Sie beäugt mich kritisch. »Na wird ja auch mal Zeit, dass du jemanden findest. Meine Schwester würde sich im Grabe rumdrehen, wenn sie wüsste, dass du mit deinen achtundzwanzig Jahren immer noch Single bist. So werde ich doch nie Patenoma.«
»Ida!«, rufe ich empört. »Ich habe nie gesagt, dass es ein Date ist. Wir gehen bloß etwas trinken. Außerdem sind die beiden nur im Urlaub hier.«
»Das sieht doch jeder, dass du dich schick gemacht hast. Als würdest du das nur für ein paar Drinks tun. Und, ist es ein Doppeldate? Wenn das so weitergeht, komme ich nie in den Genuss, Schwiegermutter zu werden. Selbst Heddas Sohn hat inzwischen eine Frau gefunden; die beiden sind sogar schon verlobt.«
Ich beiße in die Zimtschnecke und verschlucke mich beinahe. Erwartet sie jetzt etwa, dass Lasse und ich auch heiraten? Das kann sie vergessen. »Das ist nicht mal ein richtiges Date heute«, wiederhole ich und greife nach dem Messer, um mir ein Stück Zitronenkuchen abzuschneiden.
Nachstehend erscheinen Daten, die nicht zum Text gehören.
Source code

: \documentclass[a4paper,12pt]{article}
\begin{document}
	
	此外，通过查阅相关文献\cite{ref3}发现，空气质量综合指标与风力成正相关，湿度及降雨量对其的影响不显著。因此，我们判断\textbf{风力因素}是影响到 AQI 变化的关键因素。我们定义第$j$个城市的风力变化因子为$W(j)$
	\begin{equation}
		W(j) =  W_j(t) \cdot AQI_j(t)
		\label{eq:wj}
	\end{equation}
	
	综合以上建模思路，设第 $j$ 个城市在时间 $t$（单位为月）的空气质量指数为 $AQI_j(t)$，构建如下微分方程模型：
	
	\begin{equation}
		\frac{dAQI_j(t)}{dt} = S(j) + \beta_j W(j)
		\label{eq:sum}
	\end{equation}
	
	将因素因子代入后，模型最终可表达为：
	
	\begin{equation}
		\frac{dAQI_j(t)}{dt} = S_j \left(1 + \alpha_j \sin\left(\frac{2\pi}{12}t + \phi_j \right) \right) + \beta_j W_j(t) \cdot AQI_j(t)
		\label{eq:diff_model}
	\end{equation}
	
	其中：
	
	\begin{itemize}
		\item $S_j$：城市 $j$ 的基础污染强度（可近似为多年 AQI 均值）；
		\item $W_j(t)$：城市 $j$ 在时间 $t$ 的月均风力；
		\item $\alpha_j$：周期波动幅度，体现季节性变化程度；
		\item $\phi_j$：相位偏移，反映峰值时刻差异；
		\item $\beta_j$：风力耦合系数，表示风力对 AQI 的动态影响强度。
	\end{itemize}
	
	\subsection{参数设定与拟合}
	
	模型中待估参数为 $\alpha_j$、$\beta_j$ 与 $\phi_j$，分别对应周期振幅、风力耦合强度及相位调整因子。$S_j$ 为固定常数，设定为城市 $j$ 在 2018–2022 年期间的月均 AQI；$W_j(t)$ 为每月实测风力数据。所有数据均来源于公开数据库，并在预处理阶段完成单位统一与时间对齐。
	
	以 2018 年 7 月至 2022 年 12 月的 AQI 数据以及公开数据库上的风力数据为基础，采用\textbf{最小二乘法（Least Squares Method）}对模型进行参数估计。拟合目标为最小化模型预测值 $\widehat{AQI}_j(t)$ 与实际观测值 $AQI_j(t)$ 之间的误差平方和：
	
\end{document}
Ich bin jetzt schon gespannt, wie die beiden Mädels nachher reagieren, wenn sie uns sehen. Hoffentlich finden wir uns auf dem großen Schiff.
Mein Blick schweift auf die Uhr über der Küchentür. Wenn sich Lasse nicht langsam beeilt, kommen wir zu spät.
»Ach, du wirst schon deinen Weg gehen. Du bist doch ein stattlicher Mann −
wie dein Vater früher.« Sie klopft mir auf die Schulter und setzt sich hin. Kurz danach kommt Lasse rein und lässt sich neben mich auf die hellblauen Polster der Sitzbank fallen und genehmigt sich ohne ein Wort an seine Mutter oder mich eine Zimtschmecke. Sie verwöhnt ihn einfach viel zu sehr, ich hätte ihn an ihrer Stelle längst auf eigenen Beinen stehen lassen.
»Wir sollten uns jetzt auf den Weg machen«, sage ich zu ihm und nicke zur Uhr. Er greift nach einem weiteren Teilchen und schiebt sich das Zimtgebäck in den Mund.
»Also?«, hake ich nach.
»Ja, ja. Ich geh ja schon«, antwortet er mit vollem Mund und steht auf, damit auch ich von der Bank rücken kann.
Eigentlich hatte ich vor, mit dem Auto hinzufahren, doch so wie ich die Parksituation am Hafen kenne, sind wir mit dem Bus schneller.
Als wir am Hafen ankommen, ist keine Spur von Clara oder ihrer Schwester zu sehen. Hoffentlich habe ich richtig geschaut und es gibt wirklich nur diese Fähre, die heute ausläuft. Wir drängen uns vorbei an Passanten und gehen geradewegs auf das große Passagierschiff zu, das heute Nacht unsere Heimat sein wird.
Entgegen meinen Erwartungen, sind es nicht nur Studenten und Touristen die einchecken, sondern auch einige kleine Familien und ein paar Männer im Anzug, die offensichtlich geschäftlich überfahren. Nur meine schöne blonde Eislady ist noch nirgends zu sehen. Vielleicht sind sie schon drinnen.
Lasse und ich sind relativ spät dran und die Deutschen sollen schließlich immer so pünktlich sein. Da würde es mich nicht wundern, wenn die Zwei inzwischen an Bord sind. Spätestens heute Abend beim Buffet oder auf der Tanzfläche werde ich sie sicherlich sehen.